A member of research team collects nocturnal moth caterpillars in grass margins using a sweep net under white LED street lights in Oxfordshire, England. Photo by Jacob Jaffe.
Experimental lighting rigs (white LED, in this case) were used to see whether light affects the behavior of nocturnal caterpillars in grass margins with no history of lighting. Photo by Douglas Boyes.
Almost all previous research on light pollution has focused on adult insects, but studying caterpillars, which are a lot less mobile, enabled them to get more precise estimates of the impacts of street lighting on local populations, the researchers say.
The lit sites included 14 illuminated by high-pressure sodium (HPS) lamps, 11 with LED lamps, and two with older low-pressure sodium (LPS) lamps. Apart from the drastic drop in numbers at the lit sites, the researchers also found that the caterpillars at these sites were typically heavier, perhaps because the nighttime lighting sped up their development.
They also installed experimental LED and HPS lighting rigs in field margins with no history of lighting and sampled caterpillars at each site 1 and 2 hours after dusk. They found that LEDs, but not HPS lamps, significantly reduced caterpillar abundance, suggesting LEDs alter feeding behavior.
The authors say the large diversity of moths means they are broadly representative of nocturnal insects, with any negative impacts from a threat likely to also be experienced by other species. Their findings, they say, provide the strongest evidence yet that light pollution can have detrimental impacts on local insect populations and the ecosystems they support.

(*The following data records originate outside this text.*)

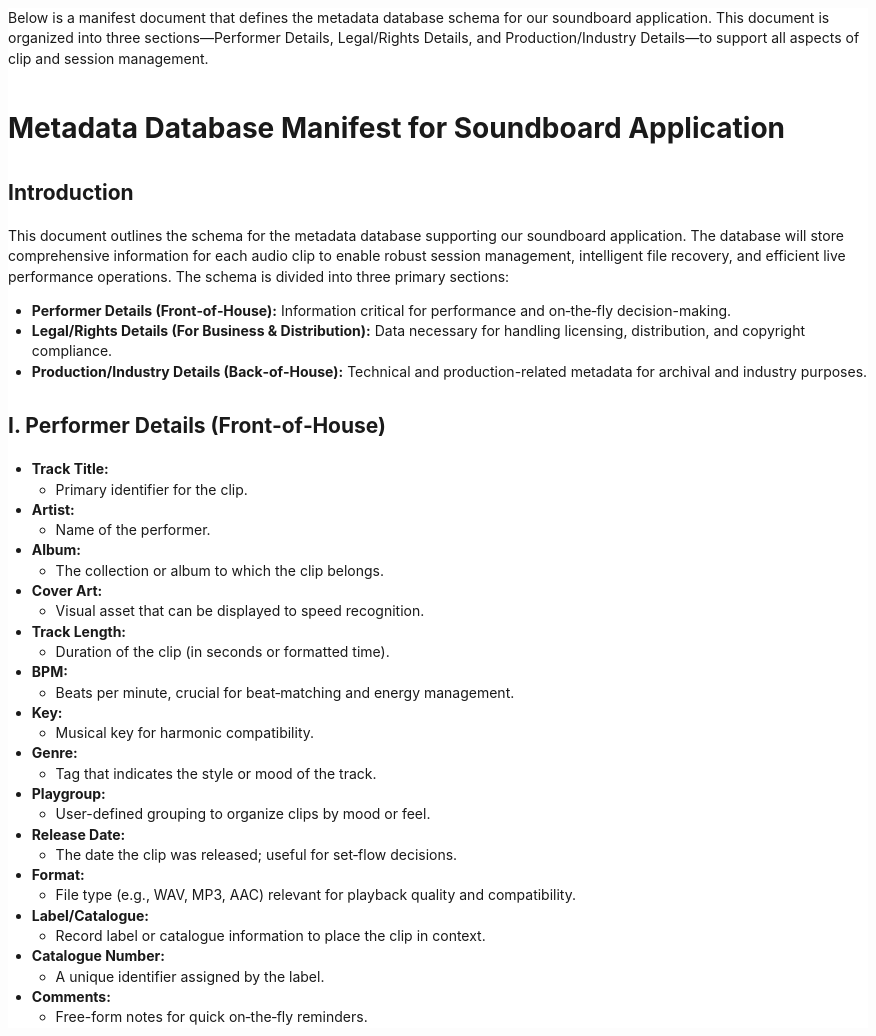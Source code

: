 Below is a manifest document that defines the metadata database schema for our soundboard application. This document is organized into three sections—Performer Details, Legal/Rights Details, and Production/Industry Details—to support all aspects of clip and session management.




# Metadata Database Manifest for Soundboard Application

## Introduction

This document outlines the schema for the metadata database supporting our soundboard application. The database will store comprehensive information for each audio clip to enable robust session management, intelligent file recovery, and efficient live performance operations. The schema is divided into three primary sections:

- **Performer Details (Front‑of‑House):** Information critical for performance and on‑the‑fly decision-making.
- **Legal/Rights Details (For Business & Distribution):** Data necessary for handling licensing, distribution, and copyright compliance.
- **Production/Industry Details (Back‑of‑House):** Technical and production-related metadata for archival and industry purposes.




## I. Performer Details (Front‑of‑House)

- **Track Title:**
    - Primary identifier for the clip.
- **Artist:**
    - Name of the performer.
- **Album:**
    - The collection or album to which the clip belongs.
- **Cover Art:**
    - Visual asset that can be displayed to speed recognition.
- **Track Length:**
    - Duration of the clip (in seconds or formatted time).
- **BPM:**
    - Beats per minute, crucial for beat‑matching and energy management.
- **Key:**
    - Musical key for harmonic compatibility.
- **Genre:**
    - Tag that indicates the style or mood of the track.
- **Playgroup:**
    - User-defined grouping to organize clips by mood or feel.
- **Release Date:**
    - The date the clip was released; useful for set‑flow decisions.
- **Format:**
    - File type (e.g., WAV, MP3, AAC) relevant for playback quality and compatibility.
- **Label/Catalogue:**
    - Record label or catalogue information to place the clip in context.
- **Catalogue Number:**
    - A unique identifier assigned by the label.
- **Comments:**
    - Free-form notes for quick on‑the‑fly reminders.
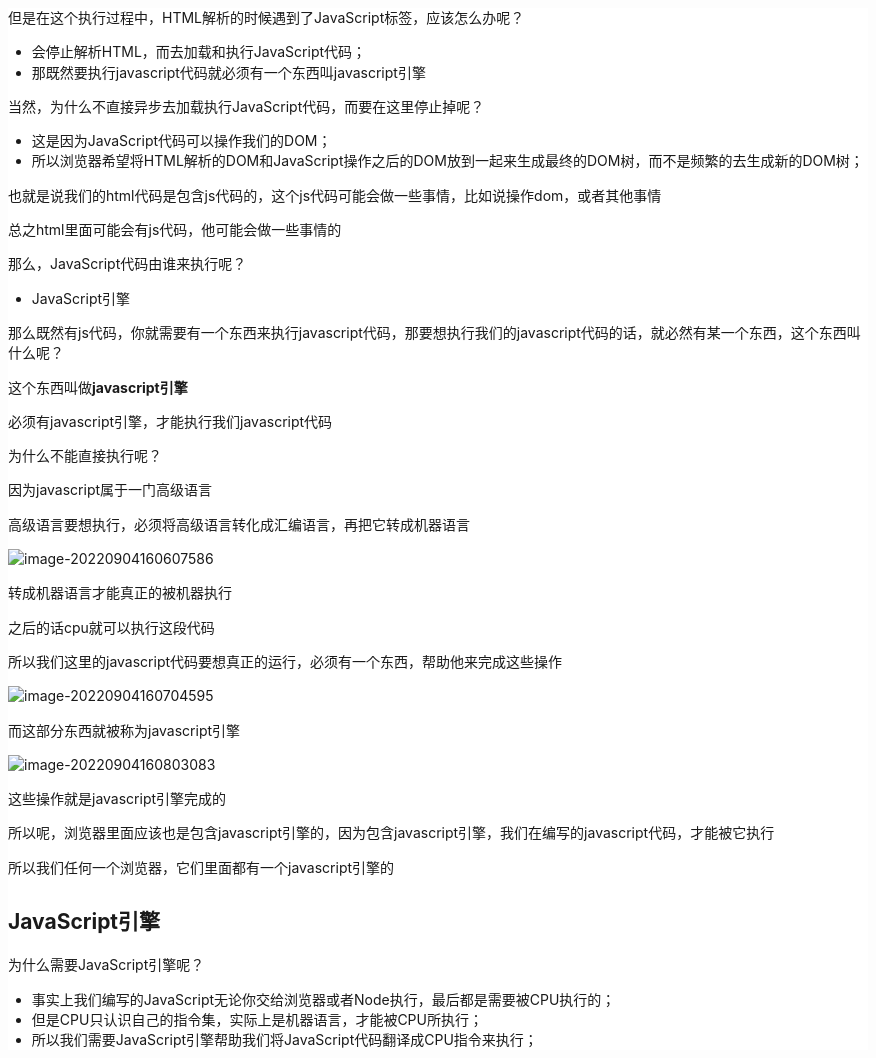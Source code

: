 

但是在这个执行过程中，HTML解析的时候遇到了JavaScript标签，应该怎么办呢？

- 会停止解析HTML，而去加载和执行JavaScript代码；
- 那既然要执行javascript代码就必须有一个东西叫javascript引擎

当然，为什么不直接异步去加载执行JavaScript代码，而要在这里停止掉呢？

- 这是因为JavaScript代码可以操作我们的DOM；
- 所以浏览器希望将HTML解析的DOM和JavaScript操作之后的DOM放到一起来生成最终的DOM树，而不是频繁的去生成新的DOM树；

也就是说我们的html代码是包含js代码的，这个js代码可能会做一些事情，比如说操作dom，或者其他事情

总之html里面可能会有js代码，他可能会做一些事情的

那么，JavaScript代码由谁来执行呢？

- JavaScript引擎

那么既然有js代码，你就需要有一个东西来执行javascript代码，那要想执行我们的javascript代码的话，就必然有某一个东西，这个东西叫什么呢？

这个东西叫做**javascript引擎**

必须有javascript引擎，才能执行我们javascript代码

为什么不能直接执行呢？

因为javascript属于一门高级语言

高级语言要想执行，必须将高级语言转化成汇编语言，再把它转成机器语言

![image-20220904160607586](D:\studyMaterial\node\笔记\1、邂逅nodejs\image-20220904160607586.png)

转成机器语言才能真正的被机器执行

之后的话cpu就可以执行这段代码

所以我们这里的javascript代码要想真正的运行，必须有一个东西，帮助他来完成这些操作

![image-20220904160704595](D:\studyMaterial\node\笔记\1、邂逅nodejs\image-20220904160704595.png)

而这部分东西就被称为javascript引擎

![image-20220904160803083](D:\studyMaterial\node\笔记\1、邂逅nodejs\image-20220904160803083.png)

这些操作就是javascript引擎完成的

所以呢，浏览器里面应该也是包含javascript引擎的，因为包含javascript引擎，我们在编写的javascript代码，才能被它执行

所以我们任何一个浏览器，它们里面都有一个javascript引擎的





## JavaScript引擎

为什么需要JavaScript引擎呢？

- 事实上我们编写的JavaScript无论你交给浏览器或者Node执行，最后都是需要被CPU执行的；
- 但是CPU只认识自己的指令集，实际上是机器语言，才能被CPU所执行；
- 所以我们需要JavaScript引擎帮助我们将JavaScript代码翻译成CPU指令来执行；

Given artificial light is increasing by around 2 per cent per year globally, and more and more cities and towns are opting for LED lights — which are cheaper, save energy, and are considered better for public safety because of their brightness — this is a matter of serious concern for the half of the millions of known insect species on Earth that are nocturnal.
For that matter, no living species benefits from prolonged 24x7 exposure to lighting in the long run. Exposure to blue-rich LED lights isn’t so great for humans either, since it impedes secretion of the hormone melatonin, which regulates the body’s circadian rhythm and helps balance the reproductive, thyroid, and adrenal hormones.
On the positive side, this is one kind of pollution that is relatively easy to tackle. “LEDs can be modified far more easily than sodium lamps, for example, by reducing their intensity through dimming, and using filters to block the blue wavelengths of light that are most harmful to insects,” Boyes says.
“Ultimately, we need a balance between protecting both public safety and wildlife, by ensuring that lighting is well-designed, away from important habitats, and switched on for limited times,” adds study co-author Professor Darren Evans of Newcastle University.